» What is expected
Output every line of the material exactly, omitting images.
[Opening Data section]
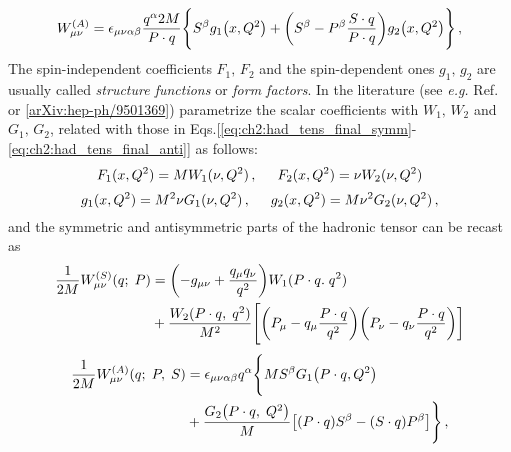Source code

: \begin{equation}
  \begin{split}
    W_{\mu \nu}^{(A)}  =  \epsilon_{\mu \nu \alpha \beta} \frac{q^{\alpha}2 M}{P \cdot q} \Biggl\{S^{\beta} g_1 \qty(x, Q^2) + \qty(S^{\beta} - P^{\beta} \frac{S \cdot q}{P \cdot q}) g_2 \qty(x,Q^2) \Biggr\} \,,
    \label{eq:ch2:had_tens_final_anti}
  \end{split}
\end{equation}
The spin-independent coefficients $F_1,\, F_2$ and the spin-dependent ones $g_1,\,g_2$ are usually called \textit{structure functions} or \textit{form factors}. In the literature (see \textit{e.g.} Ref. \cite{leader_2001} or [\href{https://arxiv.org/abs/hep-ph/9501369}{arXiv:hep-ph/9501369}]) parametrize the scalar coefficients with $W_1 ,\, W_2$ and $G_1,\, G_2$, related with those in Eqs.[\ref{eq:ch2:had_tens_final_symm}-\ref{eq:ch2:had_tens_final_anti}] as follows:
\begin{equation}
  F_1 (x, Q^2) = M W_1 (\nu, Q^2)\,, \hspace{5mm} F_2(x,Q^2) = \nu W_2 (\nu,Q^2)
\end{equation}
\begin{equation}
  g_1 (x, Q^2) = M^2 \nu G_1 (\nu, Q^2) \,, \hspace{5mm} g_2 (x, Q^2) = M \nu^2 G_2 (\nu, Q^2)\,,
\end{equation}
and the symmetric and antisymmetric parts of the hadronic tensor can be recast as
\begin{equation}
  \begin{split}
    \frac{1}{2M} W_{\mu \nu}^{(S)} (q; \; P) & = \qty(-g_{\mu \nu} + \frac{q_{\mu} q_{\nu}}{q^2}) W_1( P \cdot q. \; q^2) \\
    & + \frac{W_2 (P\cdot q,\; q^2)}{M^2} \Biggl[ \qty(P_{\mu} - q_{\mu} \frac{P \cdot q}{q^2}) \qty(P_{\nu} - q_{\nu} \frac{P \cdot q}{q^2}) \biggr]
  \end{split}
  \label{eq:ch2:had_tens_symm}
\end{equation}
\begin{equation}
  \begin{split}
    \frac{1}{2M} W_{\mu \nu}^{(A)} (q; \; P, \; S) & = \epsilon_{\mu \nu \alpha \beta} q^{\alpha} \Biggl\{ M S^{\beta} G_1 \qty(P\cdot q, Q^2) \Biggr.\\
    & +  \Biggl. \frac{G_2 \qty(P \cdot q,\;Q^2)}{M} \qty[ (P \cdot q) S^{\beta} - (S \cdot q) P^{\beta} ]\Biggr\} \,,
  \end{split}  
\end{equation}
[Closing Data section]
» Your solution
Source code

: \begin{equation}
  \begin{split}
    W_{\mu \nu}^{(A)}  =  \epsilon_{\mu \nu \alpha \beta} \frac{q^{\alpha}2 M}{P \cdot q} \Biggl\{S^{\beta} g_1 \qty(x, Q^2) + \qty(S^{\beta} - P^{\beta} \frac{S \cdot q}{P \cdot q}) g_2 \qty(x,Q^2) \Biggr\} \,,
    \label{eq:ch2:had_tens_final_anti}
  \end{split}
\end{equation}
The spin-independent coefficients $F_1,\, F_2$ and the spin-dependent ones $g_1,\,g_2$ are usually called \textit{structure functions} or \textit{form factors}. In the literature (see \textit{e.g.} Ref. \cite{leader_2001} or [\href{https://arxiv.org/abs/hep-ph/9501369}{arXiv:hep-ph/9501369}]) parametrize the scalar coefficients with $W_1 ,\, W_2$ and $G_1,\, G_2$, related with those in Eqs.[\ref{eq:ch2:had_tens_final_symm}-\ref{eq:ch2:had_tens_final_anti}] as follows:
\begin{equation}
  F_1 (x, Q^2) = M W_1 (\nu, Q^2)\,, \hspace{5mm} F_2(x,Q^2) = \nu W_2 (\nu,Q^2)
\end{equation}
\begin{equation}
  g_1 (x, Q^2) = M^2 \nu G_1 (\nu, Q^2) \,, \hspace{5mm} g_2 (x, Q^2) = M \nu^2 G_2 (\nu, Q^2)\,,
\end{equation}
and the symmetric and antisymmetric parts of the hadronic tensor can be recast as
\begin{equation}
  \begin{split}
    \frac{1}{2M} W_{\mu \nu}^{(S)} (q; \; P) & = \qty(-g_{\mu \nu} + \frac{q_{\mu} q_{\nu}}{q^2}) W_1( P \cdot q. \; q^2) \\
    & + \frac{W_2 (P\cdot q,\; q^2)}{M^2} \Biggl[ \qty(P_{\mu} - q_{\mu} \frac{P \cdot q}{q^2}) \qty(P_{\nu} - q_{\nu} \frac{P \cdot q}{q^2}) \biggr]
  \end{split}
  \label{eq:ch2:had_tens_symm}
\end{equation}
\begin{equation}
  \begin{split}
    \frac{1}{2M} W_{\mu \nu}^{(A)} (q; \; P, \; S) & = \epsilon_{\mu \nu \alpha \beta} q^{\alpha} \Biggl\{ M S^{\beta} G_1 \qty(P\cdot q, Q^2) \Biggr.\\
    & +  \Biggl. \frac{G_2 \qty(P \cdot q,\;Q^2)}{M} \qty[ (P \cdot q) S^{\beta} - (S \cdot q) P^{\beta} ]\Biggr\} \,,
  \end{split}  
\end{equation}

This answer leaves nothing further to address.